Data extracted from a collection
- Opening Delimiter -
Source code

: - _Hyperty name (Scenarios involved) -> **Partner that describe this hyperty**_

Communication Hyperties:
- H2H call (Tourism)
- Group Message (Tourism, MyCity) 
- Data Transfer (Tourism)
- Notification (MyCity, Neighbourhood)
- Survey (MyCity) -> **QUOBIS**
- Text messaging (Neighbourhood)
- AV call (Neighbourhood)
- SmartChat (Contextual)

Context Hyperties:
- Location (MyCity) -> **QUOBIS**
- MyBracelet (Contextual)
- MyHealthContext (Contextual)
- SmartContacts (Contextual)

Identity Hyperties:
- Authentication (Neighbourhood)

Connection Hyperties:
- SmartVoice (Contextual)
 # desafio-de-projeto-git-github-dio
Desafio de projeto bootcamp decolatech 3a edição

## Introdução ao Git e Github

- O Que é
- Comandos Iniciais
- Closing Delimiter -
▶ _About this task_
Scan the records above. Return every line with "QUOBIS" in it.

▶ _Exercise result_
- Survey (MyCity) -> **QUOBIS**
- Location (MyCity) -> **QUOBIS**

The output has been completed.